Leckeres, gesundes Eis

Wie kriegt man Vitamine in ein Kind? Die Elfe ist nämlich gerade in der „Obst und Gemüse kann man nicht essen“-Phase. Zumindest nicht, wenn es noch als solches erkennbar auf dem Teller liegt. Da ist Einfallsreichtum gefragt. Denn versteckt im Gemüseküchlein oder als Sauce püriert unter Reis schmecken ihr Karotten, Lauch und Co. dann doch ganz gut.

Das Obst wandert, ebenfalls püriert, unter den Joghurt. Und da die Elfe vor kurzem Eis für sich entdeckt hat, gibt es nun auch ab und zu dieses.

Man nehme:

  • frische Früchte wie Mangos, Ananas, Erdbeeren, Orangen…
  • Bananen zum Süßen
  • Joghurt
  • ggf. noch etwas Sahne

Einfach alles pürieren und einfrieren. So hat man jederzeit einen leckeren und gesunden Snack zur Hand. Am liebsten isst die Elfe ihr Eis übrigens, wenn es schon wieder leicht angetaut ist. 😉

Magischer Extra-Tipp:

  • Manche Früchte, wie z.B. Kiwis und Ananas, werden in Verbindung mit Milchprodukten schnell bitter. Da hilft nur sofortiger Verzehr oder promptes Einfrieren.

Vorsicht: Keine Nüsse für Kleinkinder!

Gerade zur Weihnachtszeit gehören Nüsse ja eigentlich dazu. Dies sollte allerdings nicht für Kinder unter 4 Jahren gelten. Denn der Bundesverband der Kinder- und Jugendärzte weist darauf hin, dass das Knabbern von Nüssen und Mandeln für die Untervierjährigen höchst gefährlich sein kann. Die Nüsse können leicht in die Atemwege gelangen und Erstickungsanfälle auslösen. Und das Risiko ist nicht zu unterschätzen: Nach Zahlen des Bundesinstituts für Risikobewertung (BfR) wird jeder zweite Erstickungsunfall bei Kleinkindern von Nüssen verursacht.

Neben ganzen Nüssen und Mandeln sind gerade Erdnüsse besonders gefährlich, da deren Schalen auch von kleinen Kindern leicht geknackt werden können. Außerdem werden sie besonders oft als salzige Erdnüsse zum Knabbern angeboten. Ebenso gilt das Verbot für Gebäck oder Schokolade mit ganzen Nüssen. Besonders gefährlich kann es auch werden, wenn die Kleinkinder beim Essen abgelenkt sind, wie z.B. auf dem Weihnachtsmarkt, wo es ja so viel zu schauen gibt.

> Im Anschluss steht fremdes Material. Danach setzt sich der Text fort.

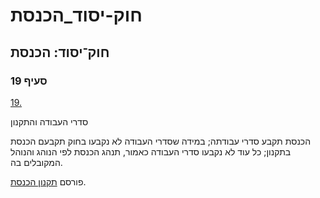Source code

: # חוק-יסוד_הכנסת

## חוק־יסוד: הכנסת

### סעיף 19

[19.](https://he.wikisource.org/wiki/%D7%97%D7%95%D7%A7-%D7%99%D7%A1%D7%95%D7%93:_%D7%94%D7%9B%D7%A0%D7%A1%D7%AA#%D7%A1%D7%A2%D7%99%D7%A3_19)

סדרי העבודה והתקנון

הכנסת תקבע סדרי עבודתה; במידה שסדרי העבודה לא נקבעו בחוק תקבעם הכנסת בתקנון; כל עוד לא נקבעו סדרי העבודה כאמור, תנהג הכנסת לפי הנוהג והנוהל המקובלים בה.

פורסם [תקנון הכנסת](https://he.wikisource.org/wiki/%D7%AA%D7%A7%D7%A0%D7%95%D7%9F_%D7%94%D7%9B%D7%A0%D7%A1%D7%AA "תקנון הכנסת").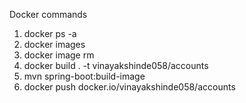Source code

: Docker commands

1) docker ps -a
2) docker images
3) docker image rm 
4) docker build . -t vinayakshinde058/accounts
5) mvn spring-boot:build-image
6) docker push docker.io/vinayakshinde058/accounts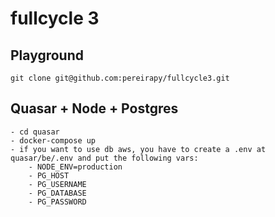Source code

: # fullcycle 3

## Playground
    git clone git@github.com:pereirapy/fullcycle3.git

## Quasar + Node + Postgres
    - cd quasar
    - docker-compose up
    - if you want to use db aws, you have to create a .env at quasar/be/.env and put the following vars:
        - NODE_ENV=production
        - PG_HOST
        - PG_USERNAME
        - PG_DATABASE
        - PG_PASSWORD

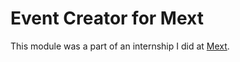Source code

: # Event Creator for Mext

This module was a part of an internship I did at [Mext](https://www.mext.in).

Gemahlene Nüsse und Mandeln sind hingegen unbedenklich, falls keine Nussallergie beim Kind vorliegt.

Falls ein Kind Atemnot hat, röchelt oder hartnäckig hustet, sollte man unbedingt die nächste Kinderklink aufsuchen, da dies Anzeichen für das falsche Verschlucken von Nüssen (oder etwas anderem) sein können.

Weitere Informationen hierzu findet ihr direkt beim Bundesverband der Kinder-und Jugendärzte.

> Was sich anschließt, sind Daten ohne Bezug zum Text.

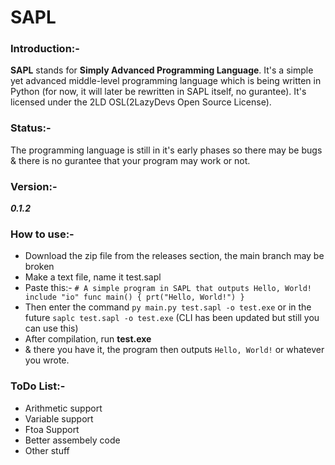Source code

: # SAPL

### Introduction:- 
**SAPL** stands for **Simply Advanced Programming Language**. It's a simple yet advanced middle-level programming language which is being written in Python (for now, it will later be rewritten in SAPL itself, no gurantee). It's licensed under the 2LD OSL(2LazyDevs Open Source License).
### Status:-
The programming language is still in it's early phases so there may be bugs & there is no gurantee that your program may work or not. 
### Version:- 
***0.1.2***
### How to use:-
- Download the zip file from the releases section, the main branch may be broken
- Make a text file, name it test.sapl
- Paste this:-
 ` # A simple program in SAPL that outputs Hello, World!
   include "io"
   func main() {
   prt("Hello, World!")
   }
  `
- Then enter the command `py main.py test.sapl -o test.exe` or in the future `saplc test.sapl -o test.exe` (CLI has been updated but still you can use this)
- After compilation, run **test.exe**
- & there you have it, the program then outputs `Hello, World!` or whatever you wrote.
### ToDo List:-
- Arithmetic support
- Variable support
- Ftoa Support
- Better assembely code
- Other stuff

Selbstgemachter Kinderpunsch

Die Elfe hatte alle ihre Freunde zu einer Nikolausfeier eingeladen. Da durfte natürlich auch das passende weihnachtliche Getränk nicht fehlen: Selbstgemachter Kinderpunsch. (Auch wenn der Kinderpunsch zugegebenermaßen hauptsächlich von den vielen schwangeren Mamas getrunken wurde.)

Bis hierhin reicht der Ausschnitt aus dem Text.